### Task to complete
In the records below, find the line holding "### [如何：新增 LINQ" and the line holding "### [XDocument 類別概觀](xdocument-class-overview.md)". Set down both, with every line between them, exactly.

### Material for this task
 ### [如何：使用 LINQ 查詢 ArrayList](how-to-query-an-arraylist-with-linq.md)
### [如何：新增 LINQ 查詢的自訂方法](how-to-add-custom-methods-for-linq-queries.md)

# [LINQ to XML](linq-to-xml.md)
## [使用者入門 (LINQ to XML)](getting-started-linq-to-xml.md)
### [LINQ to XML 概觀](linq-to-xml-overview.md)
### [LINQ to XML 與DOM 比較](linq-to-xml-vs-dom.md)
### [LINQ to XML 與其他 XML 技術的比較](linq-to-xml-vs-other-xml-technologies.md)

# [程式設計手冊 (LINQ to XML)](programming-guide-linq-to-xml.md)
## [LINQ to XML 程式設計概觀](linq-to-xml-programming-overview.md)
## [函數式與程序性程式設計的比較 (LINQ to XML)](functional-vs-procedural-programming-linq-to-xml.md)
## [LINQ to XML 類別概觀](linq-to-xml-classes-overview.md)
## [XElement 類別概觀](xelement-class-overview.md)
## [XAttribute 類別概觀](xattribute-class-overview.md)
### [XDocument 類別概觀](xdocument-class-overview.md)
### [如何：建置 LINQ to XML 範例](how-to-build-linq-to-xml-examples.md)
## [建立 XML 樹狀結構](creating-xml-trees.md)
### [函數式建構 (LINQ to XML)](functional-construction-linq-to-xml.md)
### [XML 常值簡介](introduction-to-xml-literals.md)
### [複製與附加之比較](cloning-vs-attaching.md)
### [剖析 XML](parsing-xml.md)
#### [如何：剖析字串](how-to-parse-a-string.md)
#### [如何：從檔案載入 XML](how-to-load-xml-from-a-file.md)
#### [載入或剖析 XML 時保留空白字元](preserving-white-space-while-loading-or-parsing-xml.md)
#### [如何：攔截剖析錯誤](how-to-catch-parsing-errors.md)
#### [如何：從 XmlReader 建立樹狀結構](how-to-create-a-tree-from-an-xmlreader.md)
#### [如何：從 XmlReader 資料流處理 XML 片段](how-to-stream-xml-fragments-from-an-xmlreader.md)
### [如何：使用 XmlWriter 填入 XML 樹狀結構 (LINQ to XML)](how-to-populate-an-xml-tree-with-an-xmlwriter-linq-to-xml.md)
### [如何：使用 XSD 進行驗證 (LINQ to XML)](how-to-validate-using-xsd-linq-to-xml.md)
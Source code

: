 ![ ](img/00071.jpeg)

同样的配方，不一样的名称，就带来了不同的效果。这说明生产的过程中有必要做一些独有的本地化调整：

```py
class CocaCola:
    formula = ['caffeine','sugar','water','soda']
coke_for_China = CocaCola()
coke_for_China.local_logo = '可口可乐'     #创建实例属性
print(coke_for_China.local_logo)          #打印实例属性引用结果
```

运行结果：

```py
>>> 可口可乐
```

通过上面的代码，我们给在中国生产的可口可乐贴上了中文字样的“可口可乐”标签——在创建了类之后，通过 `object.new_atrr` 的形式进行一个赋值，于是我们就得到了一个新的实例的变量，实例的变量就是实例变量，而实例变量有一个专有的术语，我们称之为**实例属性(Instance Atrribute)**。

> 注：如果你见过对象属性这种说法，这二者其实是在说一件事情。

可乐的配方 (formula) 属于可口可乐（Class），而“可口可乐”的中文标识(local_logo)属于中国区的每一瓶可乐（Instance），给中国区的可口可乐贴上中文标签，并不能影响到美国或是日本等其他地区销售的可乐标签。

### Result
### [如何：新增 LINQ 查詢的自訂方法](how-to-add-custom-methods-for-linq-queries.md)

# [LINQ to XML](linq-to-xml.md)
## [使用者入門 (LINQ to XML)](getting-started-linq-to-xml.md)
### [LINQ to XML 概觀](linq-to-xml-overview.md)
### [LINQ to XML 與DOM 比較](linq-to-xml-vs-dom.md)
### [LINQ to XML 與其他 XML 技術的比較](linq-to-xml-vs-other-xml-technologies.md)

# [程式設計手冊 (LINQ to XML)](programming-guide-linq-to-xml.md)
## [LINQ to XML 程式設計概觀](linq-to-xml-programming-overview.md)
## [函數式與程序性程式設計的比較 (LINQ to XML)](functional-vs-procedural-programming-linq-to-xml.md)
## [LINQ to XML 類別概觀](linq-to-xml-classes-overview.md)
## [XElement 類別概觀](xelement-class-overview.md)
## [XAttribute 類別概觀](xattribute-class-overview.md)
### [XDocument 類別概觀](xdocument-class-overview.md)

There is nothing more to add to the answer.